Quant à notre gouvernement, dans son manifeste à la France et à l’Europe, il n’annonça aucune autre ambition que celle de forcer la Prusse à désarmer afin de désarmer lui-même. On n’a pas le droit de dire que son intention secrète était de prendre la rive gauche du Rhin, car il s’engageait alors par un traité avec l’Angleterre à ne pas s’emparer, même en cas des plus grands succès, d’un seul pouce du territoire allemand. Ni la nation française ni son gouvernement ne songeaient à des conquêtes. Notre génération avait horreur de la guerre. Elle s’occupait à fonder des « ligues de la paix ; » elle s’endormait dans le beau rêve de la paix perpétuelle. Si la France a commis la maladresse de déclarer la guerre, ce n’est, pas elle au moins qui a commis le crime de la vouloir et de la préparer.

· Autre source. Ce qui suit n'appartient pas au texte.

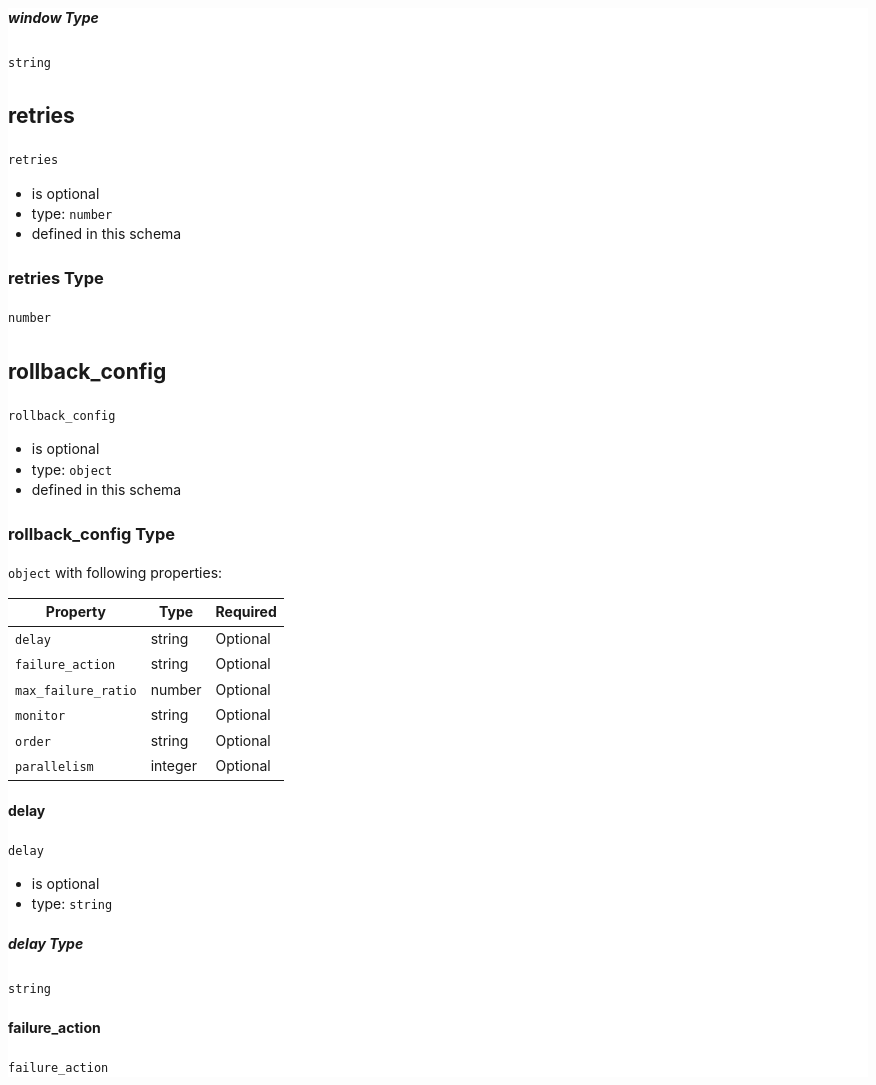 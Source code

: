 ##### window Type

`string`

## retries

`retries`

- is optional
- type: `number`
- defined in this schema

### retries Type

`number`

## rollback_config

`rollback_config`

- is optional
- type: `object`
- defined in this schema

### rollback_config Type

`object` with following properties:

| Property            | Type    | Required |
| ------------------- | ------- | -------- |
| `delay`             | string  | Optional |
| `failure_action`    | string  | Optional |
| `max_failure_ratio` | number  | Optional |
| `monitor`           | string  | Optional |
| `order`             | string  | Optional |
| `parallelism`       | integer | Optional |

#### delay

`delay`

- is optional
- type: `string`

##### delay Type

`string`

#### failure_action

`failure_action`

Mais il s’est trouvé en Europe un souverain et un ministre qui ont relevé le vieil héritage tombé à terre de Louis XIV et de Louvois, et qui ont repris les vieilles idées, la vieille ambition, les vieilles convoitises. Cette restauration d’un passé détesté nous est venue de la Prusse, comme si l’intelligence de la Prusse était en retard sur celle des autres peuples. Tandis que toute l’Europe comprenait depuis longtemps que la vraie grandeur des nations consiste dans leur travail, dans leur prospérité, dans le progrès régulier de leurs institutions libres, dans le développement de leur esprit, dans l’équilibre de leur conscience, tandis que tout ce qui était intelligent en Angleterre, en France, même en Allemagne, était unanime à reconnaître que les destinées des nations sont dans la paix et dans la liberté, la Prusse en était encore à croire que la grandeur tient au nombre des armées, et que la gloire dépend de la force et de la violence. Elle en était encore à mettre son ambition à être une grande puissance militaire. Au moment où l’esprit de travail prévalait dans toute l’Europe, l’esprit de conquête régnait encore à Berlin. C’est par la Prusse que la vieille politique d’envahissement a reparu dans le monde.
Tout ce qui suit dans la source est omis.